# Low Fat Strawberry Poppy Seed Muffin Recipe (tnt)



## PA Baker (Jul 13, 2005)

*Low Fat Strawberry Poppy Seed Muffins*
¾ c skim milk
1/3 c applesauce
¼ c egg beater-type product or 1 egg, beaten
2 c flour
¾ c sugar
1 Tbsp poppy seeds
2 tsp baking powder
½ tsp salt
1 c cut-up fresh or frozen without syrup strawberries, thawed


Heat oven to 400F. Spray 12 medium muffin cups with cooking spray or place paper baking cups in pan and coat those with cooking spray.

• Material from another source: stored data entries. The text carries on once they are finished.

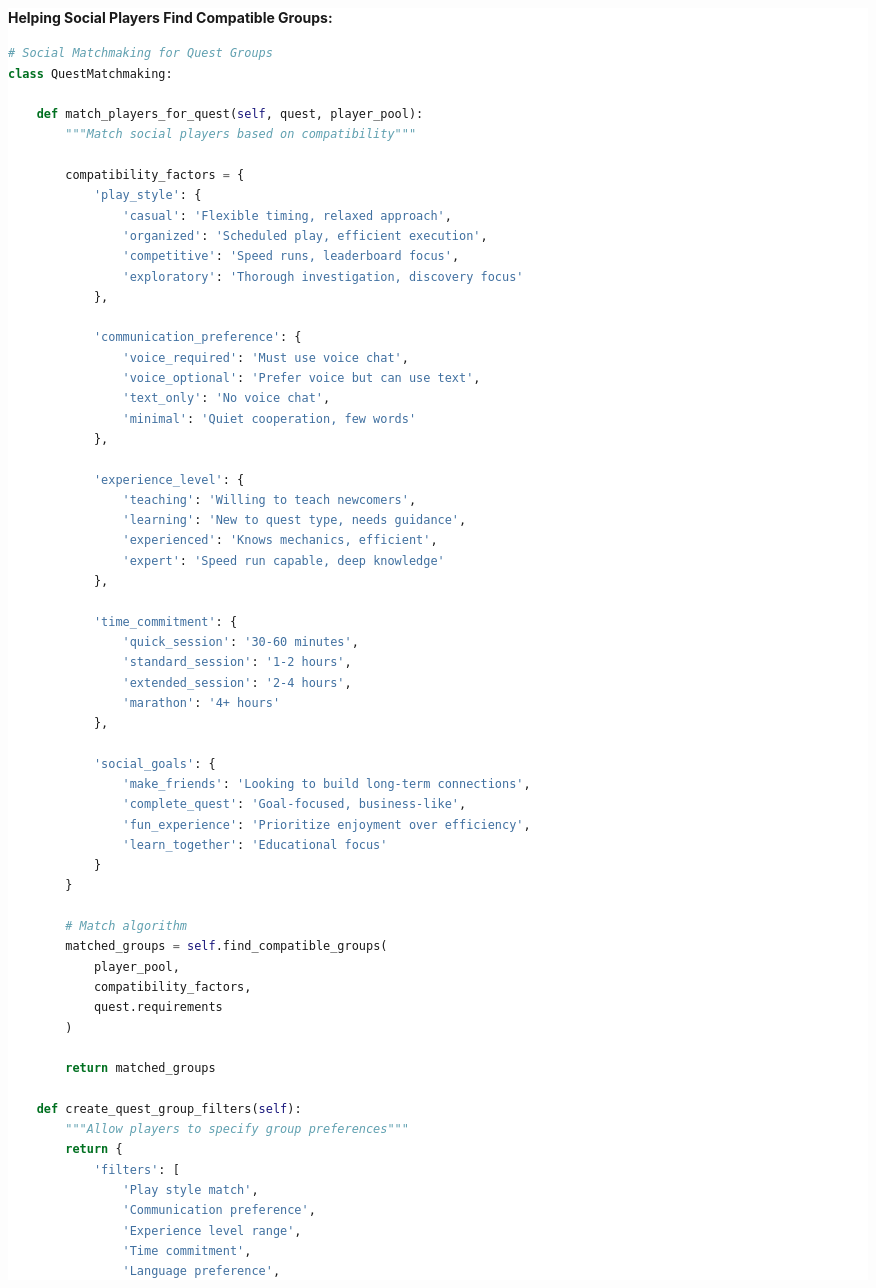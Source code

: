 **Helping Social Players Find Compatible Groups:**

```python
# Social Matchmaking for Quest Groups
class QuestMatchmaking:
    
    def match_players_for_quest(self, quest, player_pool):
        """Match social players based on compatibility"""
        
        compatibility_factors = {
            'play_style': {
                'casual': 'Flexible timing, relaxed approach',
                'organized': 'Scheduled play, efficient execution',
                'competitive': 'Speed runs, leaderboard focus',
                'exploratory': 'Thorough investigation, discovery focus'
            },
            
            'communication_preference': {
                'voice_required': 'Must use voice chat',
                'voice_optional': 'Prefer voice but can use text',
                'text_only': 'No voice chat',
                'minimal': 'Quiet cooperation, few words'
            },
            
            'experience_level': {
                'teaching': 'Willing to teach newcomers',
                'learning': 'New to quest type, needs guidance',
                'experienced': 'Knows mechanics, efficient',
                'expert': 'Speed run capable, deep knowledge'
            },
            
            'time_commitment': {
                'quick_session': '30-60 minutes',
                'standard_session': '1-2 hours',
                'extended_session': '2-4 hours',
                'marathon': '4+ hours'
            },
            
            'social_goals': {
                'make_friends': 'Looking to build long-term connections',
                'complete_quest': 'Goal-focused, business-like',
                'fun_experience': 'Prioritize enjoyment over efficiency',
                'learn_together': 'Educational focus'
            }
        }
        
        # Match algorithm
        matched_groups = self.find_compatible_groups(
            player_pool, 
            compatibility_factors, 
            quest.requirements
        )
        
        return matched_groups
    
    def create_quest_group_filters(self):
        """Allow players to specify group preferences"""
        return {
            'filters': [
                'Play style match',
                'Communication preference',
                'Experience level range',
                'Time commitment',
                'Language preference',
```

Beat milk, applesauce, and egg in large bowl with a form. Stir in flour, sugar, poppy seeds, baking powder, and salt just until flour is moistened. Gently stir in strawberries. Divide batter evenly among muffin cups (cups will be almost full). Sprinkle with additional sugar if desired.

Bake 20-22 minutes or until muffins spring back when touched in center. Cool 5 minutes; remove from pan.

_Yield 12 muffins_


----------



## kadesma (Jul 13, 2005)

Pa,

just made a copy..These look so good.. I think strawberries  after melons are my favorite fruit...We are planning to take the motor home, load up kid and grandkids and go to the ocean either saturday or sunday..These will be wonderful to go with some fried chicken, and salad...Thanks, now I can hardly wait 
kadesma


----------